ECE425 Analysis and Design of Analog IC - Operational Amplifier Design (Fall2015)¶

Introduction¶

In this project, we are asked to design an Operational Amplifier with some specific requirements. The operational amplifier is a theoretical component that should have infinity input impedance and zero output impedance. At the same time, it should have infinity open-loop gain. One can do a lot of designs such as filter, adder, multiplier with Operational Amplifier. But in the real world, the operational amplifier will never be theoretical since all the parameters cannot go to zero or infinity.

I designed a two-stage CMOS Opamp (Operational Amplifier) with 65 ns Technology in this project. The schematic of the design can be shown in Figure 1.
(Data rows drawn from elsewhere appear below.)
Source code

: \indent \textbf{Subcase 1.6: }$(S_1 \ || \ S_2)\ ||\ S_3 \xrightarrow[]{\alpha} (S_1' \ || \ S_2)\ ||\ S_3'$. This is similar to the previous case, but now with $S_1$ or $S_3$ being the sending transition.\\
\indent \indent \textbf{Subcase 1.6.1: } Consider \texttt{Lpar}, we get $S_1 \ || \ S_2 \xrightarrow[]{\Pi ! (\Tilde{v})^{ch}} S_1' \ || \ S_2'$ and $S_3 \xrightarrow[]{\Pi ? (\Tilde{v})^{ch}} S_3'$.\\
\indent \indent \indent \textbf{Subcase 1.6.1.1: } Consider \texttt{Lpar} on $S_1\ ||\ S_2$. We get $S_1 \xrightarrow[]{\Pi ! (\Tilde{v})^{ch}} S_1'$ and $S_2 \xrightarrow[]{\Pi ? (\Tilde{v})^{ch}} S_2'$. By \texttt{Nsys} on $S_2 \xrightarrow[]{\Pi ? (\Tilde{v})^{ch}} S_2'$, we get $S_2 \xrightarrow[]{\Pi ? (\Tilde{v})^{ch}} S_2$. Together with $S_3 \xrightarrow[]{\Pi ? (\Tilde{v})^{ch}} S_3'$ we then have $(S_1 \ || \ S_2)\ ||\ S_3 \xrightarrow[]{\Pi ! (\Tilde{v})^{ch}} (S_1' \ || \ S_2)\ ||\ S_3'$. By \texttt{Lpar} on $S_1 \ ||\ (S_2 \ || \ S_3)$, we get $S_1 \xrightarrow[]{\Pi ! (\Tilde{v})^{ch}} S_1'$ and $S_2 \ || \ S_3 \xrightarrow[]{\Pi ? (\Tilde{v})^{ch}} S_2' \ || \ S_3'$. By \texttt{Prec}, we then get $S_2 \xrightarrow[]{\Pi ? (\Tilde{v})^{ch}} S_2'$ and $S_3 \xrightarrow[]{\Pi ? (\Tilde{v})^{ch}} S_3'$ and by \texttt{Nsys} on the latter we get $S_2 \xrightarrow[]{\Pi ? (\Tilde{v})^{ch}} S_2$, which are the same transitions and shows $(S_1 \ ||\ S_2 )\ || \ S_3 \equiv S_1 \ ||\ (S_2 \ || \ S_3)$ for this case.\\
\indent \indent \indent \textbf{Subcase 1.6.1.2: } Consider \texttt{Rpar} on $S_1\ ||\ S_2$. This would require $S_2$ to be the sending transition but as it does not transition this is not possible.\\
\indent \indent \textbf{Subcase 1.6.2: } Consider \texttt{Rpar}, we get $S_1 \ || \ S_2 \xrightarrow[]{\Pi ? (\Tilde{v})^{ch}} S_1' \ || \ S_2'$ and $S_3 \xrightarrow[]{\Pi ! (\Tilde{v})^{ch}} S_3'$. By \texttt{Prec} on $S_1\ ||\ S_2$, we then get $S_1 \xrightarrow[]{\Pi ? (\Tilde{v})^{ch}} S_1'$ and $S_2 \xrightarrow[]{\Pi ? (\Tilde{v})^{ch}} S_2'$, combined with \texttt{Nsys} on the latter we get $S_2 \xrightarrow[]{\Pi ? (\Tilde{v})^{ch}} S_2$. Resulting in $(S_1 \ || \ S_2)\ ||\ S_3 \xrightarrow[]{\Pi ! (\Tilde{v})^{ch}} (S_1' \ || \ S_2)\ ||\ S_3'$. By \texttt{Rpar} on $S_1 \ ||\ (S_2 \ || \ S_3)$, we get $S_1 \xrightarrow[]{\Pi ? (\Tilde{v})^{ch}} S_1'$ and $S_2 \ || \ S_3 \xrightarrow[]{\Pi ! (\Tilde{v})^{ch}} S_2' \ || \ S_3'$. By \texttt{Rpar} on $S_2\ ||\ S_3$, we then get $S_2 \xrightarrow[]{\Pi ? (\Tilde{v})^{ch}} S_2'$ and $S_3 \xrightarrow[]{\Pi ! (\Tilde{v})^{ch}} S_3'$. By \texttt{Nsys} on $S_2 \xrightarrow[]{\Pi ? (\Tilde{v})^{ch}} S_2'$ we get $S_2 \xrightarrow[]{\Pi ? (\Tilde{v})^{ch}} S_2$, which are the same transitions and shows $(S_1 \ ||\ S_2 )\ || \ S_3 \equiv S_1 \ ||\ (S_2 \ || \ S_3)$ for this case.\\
Figure 1. Two stage CMOS Opamp.¶

Compare to conventional Opamp, this kind of schematic has a robust bias circuit (including M8 and M10 – M14), which will offer a very stable ID5 compare to a single resister. In the middle stage is a standard NMOS differential amplifier. The top M3 and M4 is a typical current mirror, and this current mirror will split ID5 and make sure M1 and M2 are in working mode. The WL ratio of M3 and M4 will mainly affect the input common-mode range. M1 and M2 are the main amplifier transistor at this level. Different M1 M2 will give us different Gain Bandwidth. M5 is the pull-down circuit, with the help of the bias circuit, it can offer a known ID5 to the differential amplifier. Stage 3, including M6 and M7 is an output buffer. M6 is working as a Common Source amplifier. Together with M1 and M2, it can give us around 60 DC gain. M9 and Cc is the compensation feedback component. Different M9 and Cc will give us different Phase margin and bandwidth. The design procedure of all these components will be included in detail in the following section.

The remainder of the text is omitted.